In a large existing codebase, it usually not possible to fix all violations at once. Or when new violations appear when new rules are added. Think for example the Slevomat Coding Standard. This feature will allow to create a baseline of the current violations, and only report new violations. This is a proposal to add a baseline feature:

Commandline

Create a baseline, and save it to the --baseline-file <path> or default to phpcs-baseline.xml

vendor/bin/phpcs ... --generate-baseline [--baseline-file=<path>]

Update the baseline, but only remove, not add new violations

vendor/bin/phpcs ... --update-baseline [--baseline-file=<path>]

Using the baseline. If --baseline-file argument is absent will look for phpcs-baseline.xml in the root of the project.

vendor/bin/phpcs ... [--baseline-file=<path>]

To ignore the current baseline:

vendor/bin/phpcs ... --ignore-baseline

Options for baseline file format

Which baseline format would we prefer?

  • xml: No additional dependency, due to the ext-simplexml dependency.
  • json: can be read with if the ext-json dependency is added.
  • neon: requires additional dependency, for example nette/neon.

Proposal for baseline file name

  • phpcs-baseline._format. Similar to PHPStan's phpstan-baseline.neon.
  • default location is the root of the project. Root is where /vendor/ directory lives.

Proposal for strict mode

  • Add a strict option in which violations that are in the baseline but do not appear will
    result in a violation.
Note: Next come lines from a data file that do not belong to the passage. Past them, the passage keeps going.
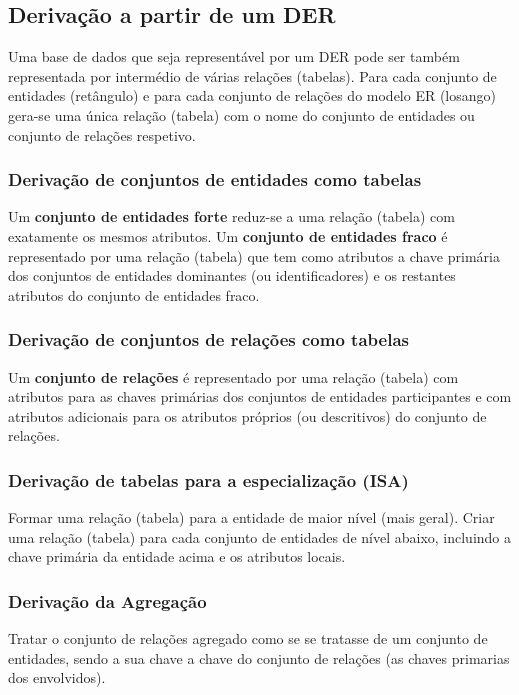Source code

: \documentclass{article}
\begin{document}
\subsection{Derivação a partir de um DER}
Uma base de dados que seja representável por um DER pode ser também representada por intermédio de várias relações (tabelas). Para cada conjunto de entidades (retângulo) e para cada conjunto de relações do modelo ER (losango) gera-se uma única relação (tabela) com o nome do conjunto de entidades ou conjunto de relações respetivo.

\subsubsection*{Derivação de conjuntos de entidades como tabelas}
Um \textbf{conjunto de entidades forte} reduz-se a uma relação (tabela) com exatamente os mesmos atributos. Um \textbf{conjunto de entidades fraco} é representado por uma relação (tabela) que tem como atributos a chave primária dos conjuntos de entidades dominantes (ou identificadores) e os restantes atributos do conjunto de entidades fraco.

\subsubsection*{Derivação de conjuntos de relações como tabelas}
Um \textbf{conjunto de relações} é representado por uma relação (tabela) com atributos para as chaves primárias dos conjuntos de entidades participantes e com atributos adicionais para os atributos próprios (ou descritivos) do conjunto de relações.

\subsubsection*{Derivação de tabelas para a especialização (ISA)}
Formar uma relação (tabela) para a entidade de maior nível (mais geral). Criar uma relação (tabela) para cada conjunto de entidades de nível abaixo, incluindo a chave primária da entidade acima e os atributos locais.

\subsubsection*{Derivação da Agregação}
Tratar o conjunto de relações agregado como se se tratasse de um conjunto de entidades, sendo a sua chave a chave do conjunto de relações (as chaves primarias dos envolvidos).
\end{document}
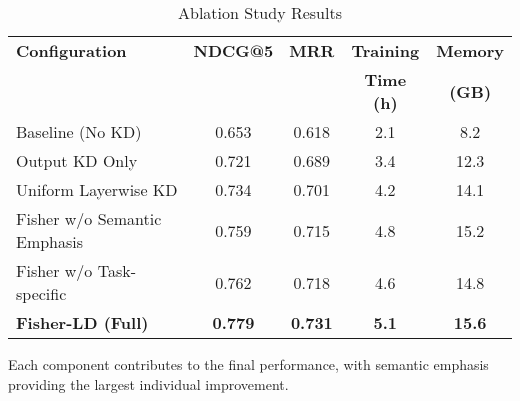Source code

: \begin{table}[!t]
\centering
\caption{Ablation Study Results}
\label{tab:ablation}
\begin{tabular}{l|c|c|c|c}
\hline
\textbf{Configuration} & \textbf{NDCG@5} & \textbf{MRR} & \textbf{Training} & \textbf{Memory} \\
& & & \textbf{Time (h)} & \textbf{(GB)} \\
\hline
Baseline (No KD) & 0.653 & 0.618 & 2.1 & 8.2 \\
Output KD Only & 0.721 & 0.689 & 3.4 & 12.3 \\
Uniform Layerwise KD & 0.734 & 0.701 & 4.2 & 14.1 \\
Fisher w/o Semantic Emphasis & 0.759 & 0.715 & 4.8 & 15.2 \\
Fisher w/o Task-specific & 0.762 & 0.718 & 4.6 & 14.8 \\
\hline
\textbf{Fisher-LD (Full)} & \textbf{0.779} & \textbf{0.731} & \textbf{5.1} & \textbf{15.6} \\
\hline
\end{tabular}
\vspace{-2mm}
\footnotesize{Each component contributes to the final performance, with semantic emphasis providing the largest individual improvement.}
\end{table}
Commandline option: --baseline-strict ( ? )

Violation tracking strategies

To be able to track violations, we need to be able to identify them. We minimally need:

  • file path: This is the file path the violation occurred in. The file path will be normalized to be relative to the project root and only contain forward slashes.
  • Ignore the line in the file a violation occurs. Modifications to the top of the file will have unwanted effects.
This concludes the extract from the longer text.